Anye mendengus. Tentu saja. Memangnya siapa lagi yang bisa mempengaruhi otak Dewi kalau bukan penulis-penulis yang entah bertebaran di mana saja. Sahabatnya ini adalah salah satu orang yang sangat suka membaca fiksi. Apa saja, selain buku ensiklopedia dan buku ilmu pengetahuan lainnya akan dilahap oleh Dewi.
“Yes, finally.” Dewi bersorak senang. Lagi-lagi membuat semua kepala menoleh ke arahnya. “Akhirnya setelah satu setengah jam, gue bisa nemuin x.”
“Dapet berapa nilai x-nya?” tanya Anye.
“Tiga koma nol tujuh.”
“Tiga koma nol empat,” balas Anye.
“Kok nol empat?” tanya Dewi.
“Hitungan elo salah.”
Dewi melongo.
“Ini harusnya elo turunin pake rumus, yang ini baru langsung,” terang Anye sambil melingkari sesuatu di atas kertas Dewi.
“U aksen v per …..”
“Stop,” Dewi langsung memotong perkataan Anye. “Gue nyerah. Kepala gue udah mau keluar tanduk, gue mau ke kantin dulu.”
Hanya saja tepat setelah dia berkata seperti itu, ponselnya bergetar oleh sebuah notifikasi yang masuk. Melihat nama pengirim chat tersebut muncul di layar handphone-nya membuat Dewi menghela napas lelah.

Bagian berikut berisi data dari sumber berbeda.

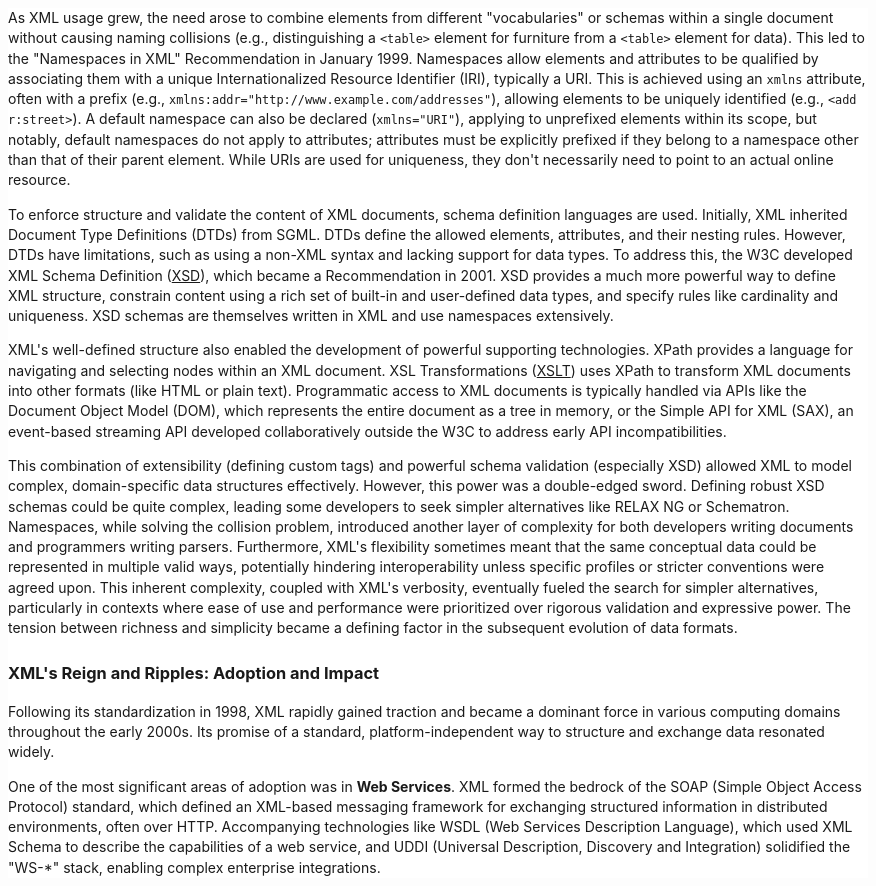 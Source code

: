 As XML usage grew, the need arose to combine elements from different "vocabularies" or schemas within a single document without causing naming collisions (e.g., distinguishing a `<table>` element for furniture from a `<table>` element for data). This led to the "Namespaces in XML" Recommendation in January 1999. Namespaces allow elements and attributes to be qualified by associating them with a unique Internationalized Resource Identifier (IRI), typically a URI. This is achieved using an `xmlns` attribute, often with a prefix (e.g., `xmlns:addr="http://www.example.com/addresses"`), allowing elements to be uniquely identified (e.g., `<addr:street>`). A default namespace can also be declared (`xmlns="URI"`), applying to unprefixed elements within its scope, but notably, default namespaces do not apply to attributes; attributes must be explicitly prefixed if they belong to a namespace other than that of their parent element. While URIs are used for uniqueness, they don't necessarily need to point to an actual online resource.

To enforce structure and validate the content of XML documents, schema definition languages are used. Initially, XML inherited Document Type Definitions (DTDs) from SGML. DTDs define the allowed elements, attributes, and their nesting rules. However, DTDs have limitations, such as using a non-XML syntax and lacking support for data types. To address this, the W3C developed XML Schema Definition ([XSD](https://www.w3.org/TR/xmlschema11-1/)), which became a Recommendation in 2001. XSD provides a much more powerful way to define XML structure, constrain content using a rich set of built-in and user-defined data types, and specify rules like cardinality and uniqueness. XSD schemas are themselves written in XML and use namespaces extensively.

XML's well-defined structure also enabled the development of powerful supporting technologies. XPath provides a language for navigating and selecting nodes within an XML document. XSL Transformations ([XSLT](https://www.w3.org/TR/xslt20/)) uses XPath to transform XML documents into other formats (like HTML or plain text). Programmatic access to XML documents is typically handled via APIs like the Document Object Model (DOM), which represents the entire document as a tree in memory, or the Simple API for XML (SAX), an event-based streaming API developed collaboratively outside the W3C to address early API incompatibilities.

This combination of extensibility (defining custom tags) and powerful schema validation (especially XSD) allowed XML to model complex, domain-specific data structures effectively. However, this power was a double-edged sword. Defining robust XSD schemas could be quite complex, leading some developers to seek simpler alternatives like RELAX NG or Schematron. Namespaces, while solving the collision problem, introduced another layer of complexity for both developers writing documents and programmers writing parsers. Furthermore, XML's flexibility sometimes meant that the same conceptual data could be represented in multiple valid ways, potentially hindering interoperability unless specific profiles or stricter conventions were agreed upon. This inherent complexity, coupled with XML's verbosity, eventually fueled the search for simpler alternatives, particularly in contexts where ease of use and performance were prioritized over rigorous validation and expressive power. The tension between richness and simplicity became a defining factor in the subsequent evolution of data formats.

### XML's Reign and Ripples: Adoption and Impact

Following its standardization in 1998, XML rapidly gained traction and became a dominant force in various computing domains throughout the early 2000s. Its promise of a standard, platform-independent way to structure and exchange data resonated widely.

One of the most significant areas of adoption was in **Web Services**. XML formed the bedrock of the SOAP (Simple Object Access Protocol) standard, which defined an XML-based messaging framework for exchanging structured information in distributed environments, often over HTTP. Accompanying technologies like WSDL (Web Services Description Language), which used XML Schema to describe the capabilities of a web service, and UDDI (Universal Description, Discovery and Integration) solidified the "WS-*" stack, enabling complex enterprise integrations.
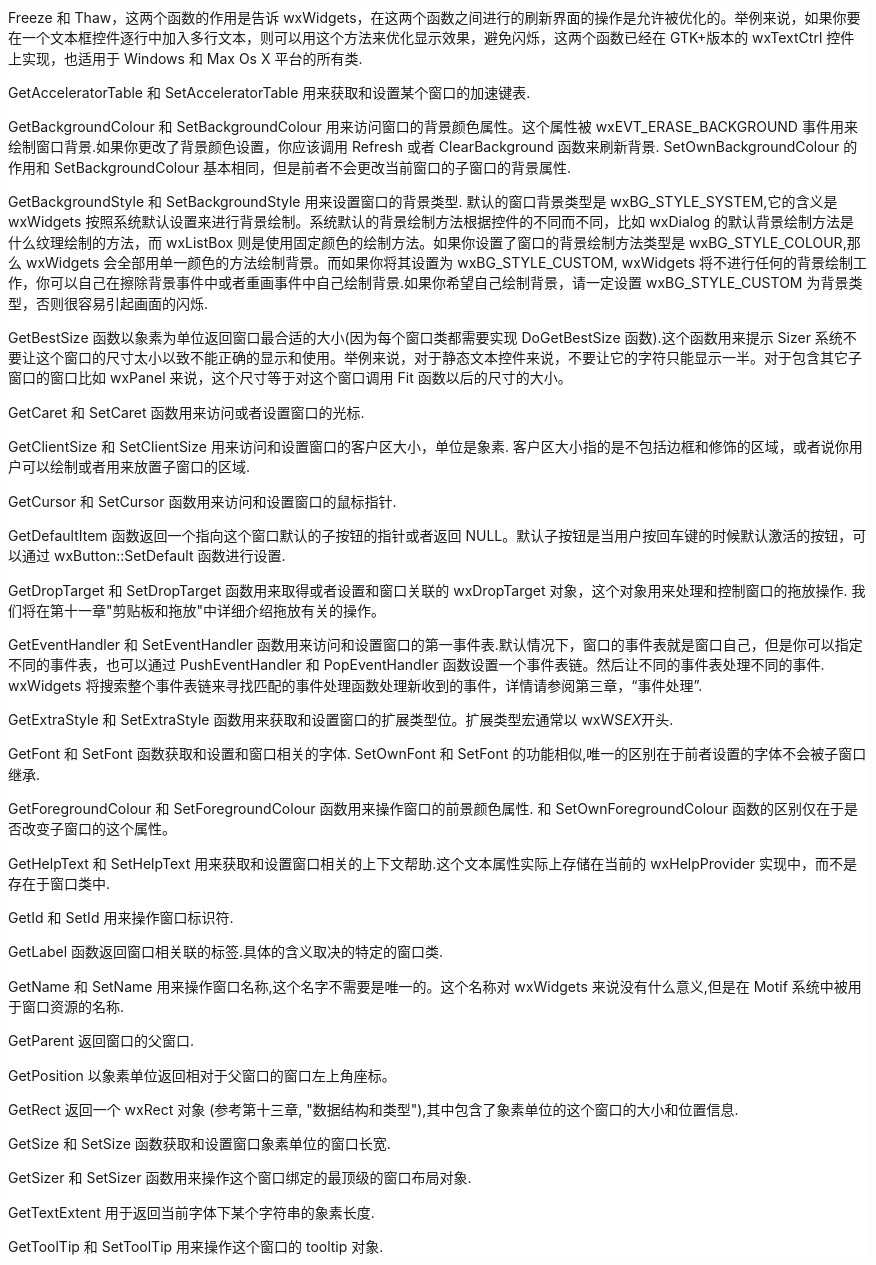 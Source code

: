 Freeze 和 Thaw，这两个函数的作用是告诉 wxWidgets，在这两个函数之间进行的刷新界面的操作是允许被优化的。举例来说，如果你要在一个文本框控件逐行中加入多行文本，则可以用这个方法来优化显示效果，避免闪烁，这两个函数已经在 GTK+版本的 wxTextCtrl 控件上实现，也适用于 Windows 和 Max Os X 平台的所有类.

GetAcceleratorTable 和 SetAcceleratorTable 用来获取和设置某个窗口的加速键表.

GetBackgroundColour 和 SetBackgroundColour 用来访问窗口的背景颜色属性。这个属性被 wxEVT_ERASE_BACKGROUND 事件用来绘制窗口背景.如果你更改了背景颜色设置，你应该调用 Refresh 或者 ClearBackground 函数来刷新背景. SetOwnBackgroundColour 的作用和 SetBackgroundColour 基本相同，但是前者不会更改当前窗口的子窗口的背景属性.

GetBackgroundStyle 和 SetBackgroundStyle 用来设置窗口的背景类型. 默认的窗口背景类型是 wxBG_STYLE_SYSTEM,它的含义是 wxWidgets 按照系统默认设置来进行背景绘制。系统默认的背景绘制方法根据控件的不同而不同，比如 wxDialog 的默认背景绘制方法是什么纹理绘制的方法，而 wxListBox 则是使用固定颜色的绘制方法。如果你设置了窗口的背景绘制方法类型是 wxBG_STYLE_COLOUR,那么 wxWidgets 会全部用单一颜色的方法绘制背景。而如果你将其设置为 wxBG_STYLE_CUSTOM, wxWidgets 将不进行任何的背景绘制工作，你可以自己在擦除背景事件中或者重画事件中自己绘制背景.如果你希望自己绘制背景，请一定设置 wxBG_STYLE_CUSTOM 为背景类型，否则很容易引起画面的闪烁.

GetBestSize 函数以象素为单位返回窗口最合适的大小(因为每个窗口类都需要实现 DoGetBestSize 函数).这个函数用来提示 Sizer 系统不要让这个窗口的尺寸太小以致不能正确的显示和使用。举例来说，对于静态文本控件来说，不要让它的字符只能显示一半。对于包含其它子窗口的窗口比如 wxPanel 来说，这个尺寸等于对这个窗口调用 Fit 函数以后的尺寸的大小。

GetCaret 和 SetCaret 函数用来访问或者设置窗口的光标.

GetClientSize 和 SetClientSize 用来访问和设置窗口的客户区大小，单位是象素. 客户区大小指的是不包括边框和修饰的区域，或者说你用户可以绘制或者用来放置子窗口的区域.

GetCursor 和 SetCursor 函数用来访问和设置窗口的鼠标指针.

GetDefaultItem 函数返回一个指向这个窗口默认的子按钮的指针或者返回 NULL。默认子按钮是当用户按回车键的时候默认激活的按钮，可以通过 wxButton::SetDefault 函数进行设置.

GetDropTarget 和 SetDropTarget 函数用来取得或者设置和窗口关联的 wxDropTarget 对象，这个对象用来处理和控制窗口的拖放操作. 我们将在第十一章"剪贴板和拖放"中详细介绍拖放有关的操作。

GetEventHandler 和 SetEventHandler 函数用来访问和设置窗口的第一事件表.默认情况下，窗口的事件表就是窗口自己，但是你可以指定不同的事件表，也可以通过 PushEventHandler 和 PopEventHandler 函数设置一个事件表链。然后让不同的事件表处理不同的事件. wxWidgets 将搜索整个事件表链来寻找匹配的事件处理函数处理新收到的事件，详情请参阅第三章，“事件处理”.

GetExtraStyle 和 SetExtraStyle 函数用来获取和设置窗口的扩展类型位。扩展类型宏通常以 wxWS*EX*开头.

GetFont 和 SetFont 函数获取和设置和窗口相关的字体. SetOwnFont 和 SetFont 的功能相似,唯一的区别在于前者设置的字体不会被子窗口继承.

GetForegroundColour 和 SetForegroundColour 函数用来操作窗口的前景颜色属性. 和 SetOwnForegroundColour 函数的区别仅在于是否改变子窗口的这个属性。

GetHelpText 和 SetHelpText 用来获取和设置窗口相关的上下文帮助.这个文本属性实际上存储在当前的 wxHelpProvider 实现中，而不是存在于窗口类中.

GetId 和 SetId 用来操作窗口标识符.

GetLabel 函数返回窗口相关联的标签.具体的含义取决的特定的窗口类.

GetName 和 SetName 用来操作窗口名称,这个名字不需要是唯一的。这个名称对 wxWidgets 来说没有什么意义,但是在 Motif 系统中被用于窗口资源的名称.

GetParent 返回窗口的父窗口.

GetPosition 以象素单位返回相对于父窗口的窗口左上角座标。

GetRect 返回一个 wxRect 对象 (参考第十三章, "数据结构和类型"),其中包含了象素单位的这个窗口的大小和位置信息.

GetSize 和 SetSize 函数获取和设置窗口象素单位的窗口长宽.

GetSizer 和 SetSizer 函数用来操作这个窗口绑定的最顶级的窗口布局对象.

GetTextExtent 用于返回当前字体下某个字符串的象素长度.

GetToolTip 和 SetToolTip 用来操作这个窗口的 tooltip 对象.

-Gedung E, lantai 3, ruang 21. Ambilin absen gue.-
“Dewa sialan,” umpat Dewi saat membaca sebaris pesan masuk tersebut. Malas menatap nama Dewa di telepon genggamnya lama-lama, Dewi kembali memasukkan benda pipih tersebut ke dalam kantong celana, tapi langsung batal karena ponselnya kembali bergetar.
-Lo bisa milih nggak pergi, terus jelasin soal mobil gue di kantor polisi.-
Rupanya Dewa sudah mengetahui titik lemahnya.
“Prasetyo sialan,” pekik Dewi. Sekali lagi membuat seluruh pasang mata kembali terarah kepadanya.
“Elo ngumpatin bapak sendiri?” tanya Adi, sang kosma. “Nggak baik, Dew,” ujarnya. “Orang yang udah tenang di alam sana, nggak boleh diumpatin.”
Dewi langsung menatap Adi tajam. “Elo juga sialan, Kusuma,” katanya menyebutkan nama keluarga Adi dengan kekesalan yang memuncak.
Setelah menarik napasnya berkali-kali, Dewi mengambil tasnya dan memasukkan semua peralatannya ke dalam benda tersebut.
“Mau ke mana, Lo?” tanya Anye. “Kita belum kelar belaja.”
“Mau bayar utang,” jawab Dewi jengkel dan melangkah ke luar kelasnya.